_Supplied entries_
· · ·

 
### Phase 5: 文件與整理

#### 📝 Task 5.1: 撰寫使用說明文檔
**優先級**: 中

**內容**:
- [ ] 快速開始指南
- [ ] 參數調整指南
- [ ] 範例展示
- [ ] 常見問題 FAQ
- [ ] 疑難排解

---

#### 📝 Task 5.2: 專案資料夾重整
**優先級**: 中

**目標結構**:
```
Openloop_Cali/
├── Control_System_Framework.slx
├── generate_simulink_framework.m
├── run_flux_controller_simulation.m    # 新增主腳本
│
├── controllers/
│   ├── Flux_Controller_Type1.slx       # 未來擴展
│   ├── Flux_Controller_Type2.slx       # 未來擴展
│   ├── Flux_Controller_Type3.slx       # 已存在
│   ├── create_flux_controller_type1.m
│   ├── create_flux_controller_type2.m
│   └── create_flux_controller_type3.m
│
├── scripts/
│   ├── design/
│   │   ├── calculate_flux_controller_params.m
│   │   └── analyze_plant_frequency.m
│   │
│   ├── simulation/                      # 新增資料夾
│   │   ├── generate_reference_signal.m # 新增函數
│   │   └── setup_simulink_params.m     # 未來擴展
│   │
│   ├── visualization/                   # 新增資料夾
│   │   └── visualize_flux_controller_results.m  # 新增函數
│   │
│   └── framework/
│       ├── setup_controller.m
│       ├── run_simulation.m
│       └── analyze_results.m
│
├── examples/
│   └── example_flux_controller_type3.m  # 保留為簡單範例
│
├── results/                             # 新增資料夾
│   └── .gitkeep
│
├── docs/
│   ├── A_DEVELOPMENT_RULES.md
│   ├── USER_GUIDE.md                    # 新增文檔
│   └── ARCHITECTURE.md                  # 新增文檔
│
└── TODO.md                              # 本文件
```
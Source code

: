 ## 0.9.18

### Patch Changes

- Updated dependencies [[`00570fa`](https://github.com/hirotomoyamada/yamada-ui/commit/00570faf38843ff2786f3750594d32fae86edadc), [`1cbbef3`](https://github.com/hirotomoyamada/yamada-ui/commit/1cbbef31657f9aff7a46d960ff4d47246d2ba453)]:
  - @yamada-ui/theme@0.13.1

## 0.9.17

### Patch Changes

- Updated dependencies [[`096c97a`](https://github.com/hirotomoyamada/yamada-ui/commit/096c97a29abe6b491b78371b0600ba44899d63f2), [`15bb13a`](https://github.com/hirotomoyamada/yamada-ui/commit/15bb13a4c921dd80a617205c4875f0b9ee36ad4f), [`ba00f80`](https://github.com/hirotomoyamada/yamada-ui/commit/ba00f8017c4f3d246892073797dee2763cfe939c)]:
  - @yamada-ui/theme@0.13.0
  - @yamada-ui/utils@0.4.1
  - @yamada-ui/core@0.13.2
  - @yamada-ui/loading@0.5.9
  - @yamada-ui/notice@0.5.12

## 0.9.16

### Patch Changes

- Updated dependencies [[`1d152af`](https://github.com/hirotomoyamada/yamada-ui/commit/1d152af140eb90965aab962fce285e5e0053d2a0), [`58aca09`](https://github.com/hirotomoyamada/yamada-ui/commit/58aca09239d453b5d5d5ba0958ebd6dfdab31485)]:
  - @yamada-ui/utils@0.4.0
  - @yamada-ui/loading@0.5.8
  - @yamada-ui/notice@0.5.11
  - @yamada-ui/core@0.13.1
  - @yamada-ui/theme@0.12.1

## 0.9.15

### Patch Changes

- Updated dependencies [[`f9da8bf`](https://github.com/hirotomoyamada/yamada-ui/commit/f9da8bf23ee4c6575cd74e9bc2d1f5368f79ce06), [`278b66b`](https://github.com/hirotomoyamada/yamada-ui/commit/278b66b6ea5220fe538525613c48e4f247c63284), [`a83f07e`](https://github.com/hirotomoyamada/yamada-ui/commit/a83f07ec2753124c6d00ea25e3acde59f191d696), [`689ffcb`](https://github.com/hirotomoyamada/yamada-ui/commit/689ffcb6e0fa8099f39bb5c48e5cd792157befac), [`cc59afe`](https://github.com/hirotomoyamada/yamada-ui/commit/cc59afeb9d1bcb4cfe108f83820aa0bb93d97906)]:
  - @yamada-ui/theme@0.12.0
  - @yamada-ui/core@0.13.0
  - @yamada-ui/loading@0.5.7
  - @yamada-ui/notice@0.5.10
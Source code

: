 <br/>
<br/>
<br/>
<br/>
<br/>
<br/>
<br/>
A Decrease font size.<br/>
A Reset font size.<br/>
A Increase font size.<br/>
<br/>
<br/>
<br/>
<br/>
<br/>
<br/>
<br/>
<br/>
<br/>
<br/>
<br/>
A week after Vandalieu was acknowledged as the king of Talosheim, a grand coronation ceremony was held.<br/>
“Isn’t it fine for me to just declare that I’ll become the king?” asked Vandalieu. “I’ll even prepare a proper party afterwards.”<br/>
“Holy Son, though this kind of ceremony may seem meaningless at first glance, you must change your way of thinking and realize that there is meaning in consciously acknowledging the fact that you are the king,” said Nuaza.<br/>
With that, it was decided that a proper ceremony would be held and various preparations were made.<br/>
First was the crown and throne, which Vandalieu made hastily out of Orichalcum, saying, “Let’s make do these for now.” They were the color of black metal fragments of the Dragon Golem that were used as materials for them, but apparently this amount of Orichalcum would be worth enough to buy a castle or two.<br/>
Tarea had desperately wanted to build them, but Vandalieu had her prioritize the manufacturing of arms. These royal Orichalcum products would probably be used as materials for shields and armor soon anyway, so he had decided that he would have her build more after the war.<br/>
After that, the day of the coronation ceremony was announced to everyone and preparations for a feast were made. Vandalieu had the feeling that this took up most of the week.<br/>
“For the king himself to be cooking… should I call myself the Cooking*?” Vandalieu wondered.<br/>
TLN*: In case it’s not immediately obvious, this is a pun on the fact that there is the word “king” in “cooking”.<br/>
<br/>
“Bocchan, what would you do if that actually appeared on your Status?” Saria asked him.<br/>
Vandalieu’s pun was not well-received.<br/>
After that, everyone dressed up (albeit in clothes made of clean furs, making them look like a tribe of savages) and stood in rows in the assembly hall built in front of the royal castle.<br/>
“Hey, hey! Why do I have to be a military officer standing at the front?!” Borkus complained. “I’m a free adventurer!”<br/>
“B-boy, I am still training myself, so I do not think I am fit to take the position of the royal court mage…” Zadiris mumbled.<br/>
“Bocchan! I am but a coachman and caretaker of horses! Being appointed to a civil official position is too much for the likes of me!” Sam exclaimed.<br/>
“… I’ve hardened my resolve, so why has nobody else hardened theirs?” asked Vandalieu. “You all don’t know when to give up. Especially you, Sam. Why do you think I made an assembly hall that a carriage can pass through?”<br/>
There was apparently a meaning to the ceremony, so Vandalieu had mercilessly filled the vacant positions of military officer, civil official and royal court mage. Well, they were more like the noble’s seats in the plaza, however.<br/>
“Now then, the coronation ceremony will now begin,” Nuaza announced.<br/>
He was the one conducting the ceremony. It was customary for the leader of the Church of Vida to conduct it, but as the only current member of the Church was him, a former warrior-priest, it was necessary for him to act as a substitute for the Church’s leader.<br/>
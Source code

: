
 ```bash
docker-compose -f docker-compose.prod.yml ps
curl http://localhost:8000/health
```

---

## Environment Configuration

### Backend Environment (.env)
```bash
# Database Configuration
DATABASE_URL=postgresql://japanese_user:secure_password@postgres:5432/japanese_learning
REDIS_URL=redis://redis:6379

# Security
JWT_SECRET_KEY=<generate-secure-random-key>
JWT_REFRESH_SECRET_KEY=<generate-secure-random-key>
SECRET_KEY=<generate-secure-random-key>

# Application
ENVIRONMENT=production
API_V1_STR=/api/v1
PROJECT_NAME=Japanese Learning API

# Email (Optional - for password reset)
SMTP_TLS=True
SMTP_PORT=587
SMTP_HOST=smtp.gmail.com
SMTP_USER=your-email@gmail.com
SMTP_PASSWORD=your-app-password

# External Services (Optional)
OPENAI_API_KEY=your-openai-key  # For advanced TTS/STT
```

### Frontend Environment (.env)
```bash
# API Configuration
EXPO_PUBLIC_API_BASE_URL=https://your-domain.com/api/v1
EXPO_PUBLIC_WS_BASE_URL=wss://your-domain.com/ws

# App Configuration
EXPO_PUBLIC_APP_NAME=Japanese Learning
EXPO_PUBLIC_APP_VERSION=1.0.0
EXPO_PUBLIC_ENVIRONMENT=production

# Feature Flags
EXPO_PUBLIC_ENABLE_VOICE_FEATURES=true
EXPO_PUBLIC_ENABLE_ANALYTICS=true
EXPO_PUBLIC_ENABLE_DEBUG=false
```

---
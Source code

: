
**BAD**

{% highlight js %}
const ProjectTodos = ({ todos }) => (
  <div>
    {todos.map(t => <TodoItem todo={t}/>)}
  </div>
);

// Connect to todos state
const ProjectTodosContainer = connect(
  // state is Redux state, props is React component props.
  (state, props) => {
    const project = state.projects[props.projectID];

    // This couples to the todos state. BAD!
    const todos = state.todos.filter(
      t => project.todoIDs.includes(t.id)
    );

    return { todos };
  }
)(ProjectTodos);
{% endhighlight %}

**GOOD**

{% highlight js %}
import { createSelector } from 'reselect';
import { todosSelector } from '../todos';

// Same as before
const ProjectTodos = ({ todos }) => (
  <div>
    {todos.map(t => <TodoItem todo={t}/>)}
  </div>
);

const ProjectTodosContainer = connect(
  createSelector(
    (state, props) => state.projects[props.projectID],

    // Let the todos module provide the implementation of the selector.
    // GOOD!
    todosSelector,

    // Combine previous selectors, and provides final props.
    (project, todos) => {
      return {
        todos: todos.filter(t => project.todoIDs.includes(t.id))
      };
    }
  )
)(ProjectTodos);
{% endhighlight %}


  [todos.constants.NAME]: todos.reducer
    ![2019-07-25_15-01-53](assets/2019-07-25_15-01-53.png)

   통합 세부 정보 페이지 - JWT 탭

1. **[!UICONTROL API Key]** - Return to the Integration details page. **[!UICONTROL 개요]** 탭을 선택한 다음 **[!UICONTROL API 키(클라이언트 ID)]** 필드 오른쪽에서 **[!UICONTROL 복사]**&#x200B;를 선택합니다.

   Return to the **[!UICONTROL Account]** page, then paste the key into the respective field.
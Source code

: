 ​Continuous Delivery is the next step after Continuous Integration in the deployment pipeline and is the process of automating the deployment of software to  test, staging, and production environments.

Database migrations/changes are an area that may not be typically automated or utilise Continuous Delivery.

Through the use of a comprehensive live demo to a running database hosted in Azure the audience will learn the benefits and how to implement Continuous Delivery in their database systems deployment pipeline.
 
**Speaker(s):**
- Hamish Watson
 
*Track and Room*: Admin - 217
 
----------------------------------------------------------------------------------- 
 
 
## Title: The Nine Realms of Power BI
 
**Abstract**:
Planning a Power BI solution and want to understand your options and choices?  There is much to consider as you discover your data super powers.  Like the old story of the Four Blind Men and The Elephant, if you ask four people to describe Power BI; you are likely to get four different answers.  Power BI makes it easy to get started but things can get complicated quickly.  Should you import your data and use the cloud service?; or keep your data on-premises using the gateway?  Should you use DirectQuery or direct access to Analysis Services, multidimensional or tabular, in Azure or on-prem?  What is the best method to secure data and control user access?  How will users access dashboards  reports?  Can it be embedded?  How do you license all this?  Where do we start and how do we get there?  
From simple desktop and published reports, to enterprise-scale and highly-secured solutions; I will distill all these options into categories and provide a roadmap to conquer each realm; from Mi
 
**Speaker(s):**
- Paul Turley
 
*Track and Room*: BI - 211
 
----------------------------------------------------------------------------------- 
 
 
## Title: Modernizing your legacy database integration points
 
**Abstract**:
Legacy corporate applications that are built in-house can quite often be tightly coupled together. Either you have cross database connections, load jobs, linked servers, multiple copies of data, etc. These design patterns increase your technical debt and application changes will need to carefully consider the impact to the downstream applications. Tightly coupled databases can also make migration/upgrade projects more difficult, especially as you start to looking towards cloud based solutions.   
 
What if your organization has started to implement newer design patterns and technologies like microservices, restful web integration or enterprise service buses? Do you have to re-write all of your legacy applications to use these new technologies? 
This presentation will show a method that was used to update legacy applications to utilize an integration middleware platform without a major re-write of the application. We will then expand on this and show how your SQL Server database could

· · ·

_Your goal_
Your answer should be a single number: the count of lines above with the word "would".

_Result of this exercise_
4